The International Space Station is orbiting the Earth at the speed of 17,500 mph, and astronauts have to take trips outside the station to perform Extravehicular Activities (EVA). How are they able to work outside the space station moving at such great speeds? If you want to see how hard it is, just imagine you fixing your car while it’s moving on the freeway at full speed.
When you are inside a vehicle, whether a car or a space station, you are moving with the same speed as that of your carrier. Your speed relative to the vehicle is zero. When an astronaut moves out of the ISS, they are also moving at 17,500 mph, and the relative motion is zero. As a precaution, the spacewalker is also tethered to the station, so they don’t get away.
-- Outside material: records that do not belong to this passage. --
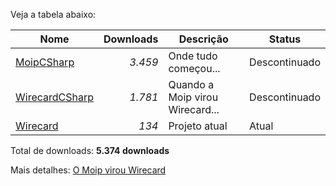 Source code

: Veja a tabela abaixo:

| Nome                                                            | Downloads     | Descrição                      | Status           |
| --------------------------------------------------------------- |--------------:| -------------------------------| -----------------|
| [MoipCSharp](https://www.nuget.org/packages/MoipCSharp/)        | _3.459_       | Onde tudo começou...           | Descontinuado    |
| [WirecardCSharp](https://www.nuget.org/packages/WirecardCSharp/)| _1.781_       | Quando a Moip virou Wirecard...| Descontinuado    |
| [Wirecard](https://www.nuget.org/packages/Wirecard/)            | _134_         | Projeto atual                  | Atual            |

Total de downloads:  **5.374 downloads**

Mais detalhes: [O Moip virou Wirecard](https://wirecard.com.br/moip-virou-wirecard)

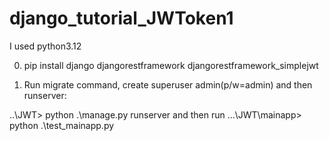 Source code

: # django_tutorial_JWToken1
 
I used python3.12

0) pip install django djangorestframework djangorestframework_simplejwt

1) Run migrate command, create superuser admin(p/w=admin) and then runserver:

..\JWT> python .\manage.py runserver and then run ...\JWT\mainapp> python .\test_mainapp.py
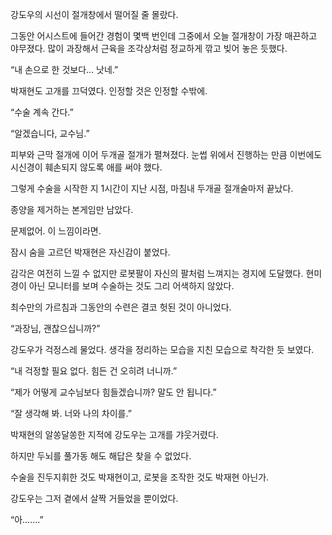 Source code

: 강도우의 시선이 절개창에서 떨어질 줄 몰랐다.

그동안 어시스트에 들어간 경험이 몇백 번인데 그중에서 오늘 절개창이 가장 매끈하고 야무졌다. 많이 과장해서 근육을 조각상처럼 정교하게 깎고 빚어 놓은 듯했다.

“내 손으로 한 것보다… 낫네.”

박재현도 고개를 끄덕였다. 인정할 것은 인정할 수밖에.

“수술 계속 간다.”

“알겠습니다, 교수님.”

피부와 근막 절개에 이어 두개골 절개가 펼쳐졌다. 눈썹 위에서 진행하는 만큼 이번에도 시신경이 훼손되지 않도록 애를 써야 했다.

그렇게 수술을 시작한 지 1시간이 지난 시점, 마침내 두개골 절개술마저 끝났다.

종양을 제거하는 본게임만 남았다.

문제없어. 이 느낌이라면.

잠시 숨을 고르던 박재현은 자신감이 붙었다.

감각은 여전히 느낄 수 없지만 로봇팔이 자신의 팔처럼 느껴지는 경지에 도달했다. 현미경이 아닌 모니터를 보며 수술하는 것도 그리 어색하지 않았다.

최수만의 가르침과 그동안의 수련은 결코 헛된 것이 아니었다.

“과장님, 괜찮으십니까?”

강도우가 걱정스레 물었다. 생각을 정리하는 모습을 지친 모습으로 착각한 듯 보였다.

“내 걱정할 필요 없다. 힘든 건 오히려 너니까.”

“제가 어떻게 교수님보다 힘들겠습니까? 말도 안 됩니다.”

“잘 생각해 봐. 너와 나의 차이를.”

박재현의 알쏭달쏭한 지적에 강도우는 고개를 갸웃거렸다.

하지만 두뇌를 풀가동 해도 해답은 찾을 수 없었다.

수술을 진두지휘한 것도 박재현이고, 로봇을 조작한 것도 박재현 아닌가.

강도우는 그저 곁에서 살짝 거들었을 뿐이었다.

“아…….” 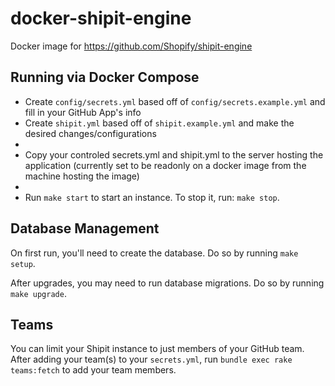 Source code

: # docker-shipit-engine

Docker image for https://github.com/Shopify/shipit-engine

## Running via Docker Compose

* Create `config/secrets.yml` based off of `config/secrets.example.yml` and fill in your GitHub App's info
* Create `shipit.yml` based off of `shipit.example.yml` and make the desired changes/configurations
*
* Copy your controled secrets.yml and shipit.yml to the server hosting the application (currently set to be readonly on a docker image from the machine hosting the image)
*
* Run `make start` to start an instance. To stop it, run: `make stop`.

## Database Management

On first run, you'll need to create the database. Do so by running `make setup`.

After upgrades, you may need to run database migrations. Do so by running `make upgrade`.

## Teams

You can limit your Shipit instance to just members of your GitHub team. After adding your team(s) to your `secrets.yml`, run `bundle exec rake teams:fetch` to add your team members.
If you crawl out of your car and try to perform an activity on top of it, things will be much different from how they are in space. As opposed to the vacuum in space, there is very high wind resistance and gravity on earth. The wind will also be moving at a 70 mph speed relative to you.
Would jumping out of the ISS be the same as jumping out of a car moving at some 80 mph? When a cosmonaut jumps from the ISS, they would be moving relative to the station, and it would be similar to being left behind when you jump off of a car. The absence of gravity and wind resistance, however, makes the experience much different. The physics of outer space called “orbital mechanics” is much different from that on earth. As a standard practice, astronauts are always tethered to the station when they are out on an EVA, but if they were not, they would be left behind but meet the ISS again an orbit later.
An EVA might be similar to jumping out of the car, but in all practical scenarios, the consequences will be much different. After all, the earth is spinning at 1,000 mph, and we do not seem to have any problems.